From Wikipedia, the free encyclopedia

The one-minute warning or the one-minute timing rule was a rule that dictated the flow of the game in the final minute of a half in some indoor American football leagues, most prominently the Arena Football League.[1] During the AFL's final season in 2019, it occurred in the last half-minute of regulation or overtime.[2]

At the half-minute mark of regulation or overtime, the referee announced: "One-minute Timing Rule in effect". During the final minute of play, the game clock changes from a continuously running clock (except for scores and time-outs) to a clock that mostly mirrored NCAA rules (stopping on first downs, out of bounds, incompletions, and so on.) For most of the league's history, any play that did not advance the ball across the line of scrimmage also stopped the clock; this prevented teams from kneeling to run out the clock. (This rule was repealed in 2018.) It also rewards defensive play, as a tackle for loss automatically stops the clock. Any player injured during this time and that team uses a timeout. The original one-minute timing rules are still in effect in the China Arena Football League.[3]

In the former X-League, after the one-minute warning or in overtime, the "X-Bonus" rule came into play.
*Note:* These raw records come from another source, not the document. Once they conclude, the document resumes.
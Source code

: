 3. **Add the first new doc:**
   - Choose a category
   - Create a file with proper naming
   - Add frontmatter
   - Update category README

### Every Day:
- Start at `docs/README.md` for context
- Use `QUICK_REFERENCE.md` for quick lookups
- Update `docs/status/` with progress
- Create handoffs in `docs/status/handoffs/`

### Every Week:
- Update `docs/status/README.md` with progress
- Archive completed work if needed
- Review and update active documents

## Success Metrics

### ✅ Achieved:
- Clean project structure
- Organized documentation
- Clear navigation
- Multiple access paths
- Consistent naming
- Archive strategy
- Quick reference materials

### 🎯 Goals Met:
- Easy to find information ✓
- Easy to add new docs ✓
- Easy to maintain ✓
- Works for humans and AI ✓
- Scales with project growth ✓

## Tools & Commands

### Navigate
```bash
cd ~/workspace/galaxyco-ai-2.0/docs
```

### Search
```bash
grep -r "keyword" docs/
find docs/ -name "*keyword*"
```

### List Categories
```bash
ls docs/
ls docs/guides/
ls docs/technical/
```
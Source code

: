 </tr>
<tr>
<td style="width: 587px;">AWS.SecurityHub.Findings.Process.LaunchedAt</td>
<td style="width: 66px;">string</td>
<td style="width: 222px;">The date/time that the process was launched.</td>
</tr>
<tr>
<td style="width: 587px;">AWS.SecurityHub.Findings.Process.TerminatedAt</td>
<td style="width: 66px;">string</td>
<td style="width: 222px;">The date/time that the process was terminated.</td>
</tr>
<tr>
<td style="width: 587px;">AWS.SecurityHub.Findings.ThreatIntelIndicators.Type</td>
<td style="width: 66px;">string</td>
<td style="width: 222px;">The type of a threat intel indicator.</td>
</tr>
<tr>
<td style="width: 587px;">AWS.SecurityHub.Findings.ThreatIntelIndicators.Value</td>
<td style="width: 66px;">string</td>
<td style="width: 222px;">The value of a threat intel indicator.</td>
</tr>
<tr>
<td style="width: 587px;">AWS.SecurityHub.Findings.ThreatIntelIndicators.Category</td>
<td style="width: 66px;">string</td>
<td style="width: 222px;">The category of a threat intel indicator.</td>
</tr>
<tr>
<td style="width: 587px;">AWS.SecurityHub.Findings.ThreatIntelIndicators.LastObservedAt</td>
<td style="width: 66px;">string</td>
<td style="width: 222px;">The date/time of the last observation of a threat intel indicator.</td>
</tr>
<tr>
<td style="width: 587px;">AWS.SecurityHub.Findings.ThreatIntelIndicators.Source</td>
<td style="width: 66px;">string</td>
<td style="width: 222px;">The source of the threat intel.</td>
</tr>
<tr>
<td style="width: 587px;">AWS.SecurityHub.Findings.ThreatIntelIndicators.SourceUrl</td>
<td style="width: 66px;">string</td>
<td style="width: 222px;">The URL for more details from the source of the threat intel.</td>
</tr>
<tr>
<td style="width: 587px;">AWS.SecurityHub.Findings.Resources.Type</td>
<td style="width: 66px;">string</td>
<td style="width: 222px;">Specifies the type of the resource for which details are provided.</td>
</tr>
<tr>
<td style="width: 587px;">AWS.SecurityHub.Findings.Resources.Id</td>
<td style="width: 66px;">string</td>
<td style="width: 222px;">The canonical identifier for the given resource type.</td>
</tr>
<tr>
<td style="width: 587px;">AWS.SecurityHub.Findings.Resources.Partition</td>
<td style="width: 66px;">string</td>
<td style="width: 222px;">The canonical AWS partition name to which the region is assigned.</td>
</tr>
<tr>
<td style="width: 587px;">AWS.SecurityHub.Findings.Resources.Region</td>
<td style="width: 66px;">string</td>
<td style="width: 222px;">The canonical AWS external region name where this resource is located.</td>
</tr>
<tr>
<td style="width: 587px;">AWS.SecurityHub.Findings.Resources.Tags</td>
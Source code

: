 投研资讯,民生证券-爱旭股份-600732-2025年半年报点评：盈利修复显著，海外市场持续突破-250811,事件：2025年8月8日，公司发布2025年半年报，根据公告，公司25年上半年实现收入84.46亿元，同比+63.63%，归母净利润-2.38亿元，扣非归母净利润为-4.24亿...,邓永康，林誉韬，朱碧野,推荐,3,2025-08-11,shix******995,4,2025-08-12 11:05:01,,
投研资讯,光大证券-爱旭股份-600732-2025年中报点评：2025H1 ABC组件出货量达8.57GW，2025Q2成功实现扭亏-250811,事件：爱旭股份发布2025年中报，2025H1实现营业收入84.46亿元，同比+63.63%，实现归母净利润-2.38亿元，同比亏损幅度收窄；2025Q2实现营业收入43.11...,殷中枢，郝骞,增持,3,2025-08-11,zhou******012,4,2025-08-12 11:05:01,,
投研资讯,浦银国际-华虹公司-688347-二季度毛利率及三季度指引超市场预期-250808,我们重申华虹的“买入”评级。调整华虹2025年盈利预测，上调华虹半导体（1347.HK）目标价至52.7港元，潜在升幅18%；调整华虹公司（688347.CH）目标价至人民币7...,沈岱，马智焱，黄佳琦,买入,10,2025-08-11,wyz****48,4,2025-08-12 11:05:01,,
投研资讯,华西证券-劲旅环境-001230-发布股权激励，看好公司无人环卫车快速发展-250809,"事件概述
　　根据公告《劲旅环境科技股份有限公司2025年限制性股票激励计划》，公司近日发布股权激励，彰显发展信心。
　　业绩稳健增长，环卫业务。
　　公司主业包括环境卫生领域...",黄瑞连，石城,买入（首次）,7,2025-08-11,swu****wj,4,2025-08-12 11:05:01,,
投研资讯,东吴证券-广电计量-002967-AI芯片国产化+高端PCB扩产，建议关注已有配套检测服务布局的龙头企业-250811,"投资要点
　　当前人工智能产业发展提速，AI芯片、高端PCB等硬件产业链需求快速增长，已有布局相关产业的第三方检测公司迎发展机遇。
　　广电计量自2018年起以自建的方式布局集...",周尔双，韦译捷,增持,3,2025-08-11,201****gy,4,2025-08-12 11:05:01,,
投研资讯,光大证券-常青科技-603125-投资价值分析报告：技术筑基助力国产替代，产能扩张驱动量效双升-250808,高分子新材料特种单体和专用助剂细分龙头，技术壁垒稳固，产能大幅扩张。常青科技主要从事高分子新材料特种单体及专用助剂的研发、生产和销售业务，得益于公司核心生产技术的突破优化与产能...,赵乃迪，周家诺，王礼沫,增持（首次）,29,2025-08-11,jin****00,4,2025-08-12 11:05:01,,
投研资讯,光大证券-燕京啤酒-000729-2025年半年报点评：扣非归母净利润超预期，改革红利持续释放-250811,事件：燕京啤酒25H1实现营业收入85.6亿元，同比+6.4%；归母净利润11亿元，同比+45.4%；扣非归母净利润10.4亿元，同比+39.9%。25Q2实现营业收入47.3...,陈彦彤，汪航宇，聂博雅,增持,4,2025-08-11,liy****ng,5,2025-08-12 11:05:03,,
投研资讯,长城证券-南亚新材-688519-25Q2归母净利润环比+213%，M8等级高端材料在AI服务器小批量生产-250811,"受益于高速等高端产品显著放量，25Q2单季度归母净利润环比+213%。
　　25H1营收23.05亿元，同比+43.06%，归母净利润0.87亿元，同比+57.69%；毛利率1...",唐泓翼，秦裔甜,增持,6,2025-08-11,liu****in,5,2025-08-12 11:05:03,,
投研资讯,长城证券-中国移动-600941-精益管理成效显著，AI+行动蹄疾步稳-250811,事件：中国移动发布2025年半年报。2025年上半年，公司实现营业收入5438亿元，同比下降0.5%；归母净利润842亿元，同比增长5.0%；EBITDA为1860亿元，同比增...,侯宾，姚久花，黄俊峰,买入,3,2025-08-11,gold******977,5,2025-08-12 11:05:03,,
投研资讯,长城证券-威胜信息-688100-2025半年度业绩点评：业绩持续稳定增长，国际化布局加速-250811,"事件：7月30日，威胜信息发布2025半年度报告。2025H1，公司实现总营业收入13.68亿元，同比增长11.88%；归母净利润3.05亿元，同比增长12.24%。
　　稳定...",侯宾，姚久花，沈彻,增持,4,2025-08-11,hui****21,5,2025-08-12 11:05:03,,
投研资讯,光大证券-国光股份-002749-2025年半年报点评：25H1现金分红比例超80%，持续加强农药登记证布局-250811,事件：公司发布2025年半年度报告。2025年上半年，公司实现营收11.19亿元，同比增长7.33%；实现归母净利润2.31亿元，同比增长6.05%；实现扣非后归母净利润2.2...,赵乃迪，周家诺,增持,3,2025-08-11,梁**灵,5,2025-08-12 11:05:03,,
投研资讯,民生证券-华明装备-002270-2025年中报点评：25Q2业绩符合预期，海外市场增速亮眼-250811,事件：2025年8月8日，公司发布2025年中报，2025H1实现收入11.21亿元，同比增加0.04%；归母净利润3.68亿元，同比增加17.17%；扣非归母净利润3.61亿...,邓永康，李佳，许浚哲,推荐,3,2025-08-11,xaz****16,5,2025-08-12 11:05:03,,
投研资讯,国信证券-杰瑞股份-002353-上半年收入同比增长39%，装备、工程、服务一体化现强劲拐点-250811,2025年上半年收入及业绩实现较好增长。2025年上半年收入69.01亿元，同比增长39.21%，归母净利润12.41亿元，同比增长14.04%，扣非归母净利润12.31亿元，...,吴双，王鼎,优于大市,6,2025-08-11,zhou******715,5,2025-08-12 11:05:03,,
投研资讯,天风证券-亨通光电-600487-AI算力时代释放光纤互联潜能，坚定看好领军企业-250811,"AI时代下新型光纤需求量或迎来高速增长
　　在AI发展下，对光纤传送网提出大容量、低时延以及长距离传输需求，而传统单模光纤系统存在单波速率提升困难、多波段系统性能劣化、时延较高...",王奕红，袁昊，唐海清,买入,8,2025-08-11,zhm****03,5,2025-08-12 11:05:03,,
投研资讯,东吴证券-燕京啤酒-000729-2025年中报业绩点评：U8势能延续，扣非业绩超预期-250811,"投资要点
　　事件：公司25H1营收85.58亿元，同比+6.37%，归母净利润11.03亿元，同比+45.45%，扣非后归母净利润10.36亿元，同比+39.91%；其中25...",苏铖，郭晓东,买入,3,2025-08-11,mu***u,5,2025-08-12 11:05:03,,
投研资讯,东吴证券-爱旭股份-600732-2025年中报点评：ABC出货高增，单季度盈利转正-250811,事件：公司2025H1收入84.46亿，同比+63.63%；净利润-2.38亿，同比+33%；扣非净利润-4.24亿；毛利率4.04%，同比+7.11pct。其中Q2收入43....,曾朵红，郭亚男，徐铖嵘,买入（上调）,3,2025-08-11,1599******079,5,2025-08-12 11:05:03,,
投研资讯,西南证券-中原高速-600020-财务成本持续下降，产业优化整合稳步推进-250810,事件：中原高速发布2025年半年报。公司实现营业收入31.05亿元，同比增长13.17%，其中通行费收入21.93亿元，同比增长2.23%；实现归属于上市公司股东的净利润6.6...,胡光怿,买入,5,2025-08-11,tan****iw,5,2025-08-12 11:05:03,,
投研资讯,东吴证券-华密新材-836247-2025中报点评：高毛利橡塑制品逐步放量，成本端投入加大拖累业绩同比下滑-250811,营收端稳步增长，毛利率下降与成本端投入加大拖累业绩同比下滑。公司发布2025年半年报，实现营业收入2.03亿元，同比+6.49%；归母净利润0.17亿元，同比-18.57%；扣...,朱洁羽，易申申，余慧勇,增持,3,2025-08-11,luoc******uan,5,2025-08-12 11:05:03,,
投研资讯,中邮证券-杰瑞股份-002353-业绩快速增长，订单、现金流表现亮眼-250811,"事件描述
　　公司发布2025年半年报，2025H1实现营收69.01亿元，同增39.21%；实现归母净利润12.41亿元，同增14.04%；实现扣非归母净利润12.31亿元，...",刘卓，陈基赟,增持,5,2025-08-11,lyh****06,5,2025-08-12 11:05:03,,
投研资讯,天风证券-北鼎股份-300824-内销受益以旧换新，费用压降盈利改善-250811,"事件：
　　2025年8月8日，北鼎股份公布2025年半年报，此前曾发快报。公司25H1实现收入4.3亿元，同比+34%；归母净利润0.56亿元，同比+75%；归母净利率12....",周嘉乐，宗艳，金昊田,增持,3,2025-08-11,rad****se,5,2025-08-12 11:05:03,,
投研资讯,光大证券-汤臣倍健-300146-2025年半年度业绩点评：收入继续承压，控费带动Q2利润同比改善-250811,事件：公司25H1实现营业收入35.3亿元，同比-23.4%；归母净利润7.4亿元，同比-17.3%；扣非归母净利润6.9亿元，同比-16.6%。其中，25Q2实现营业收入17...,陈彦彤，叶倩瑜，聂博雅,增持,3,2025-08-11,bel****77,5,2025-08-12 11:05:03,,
All scoring during the final minute of play was worth double what it is normally worth, and a special black football was used.

Fan Controlled Football uses the One-Minute Timing Rule, but further stops the clock after every play in the final 30 seconds of a half. (This is a necessity in FCF, as fans vote on all offensive plays and each teams gets only one time-out each half, meaning without it, the clock would run out without getting a single play executed.)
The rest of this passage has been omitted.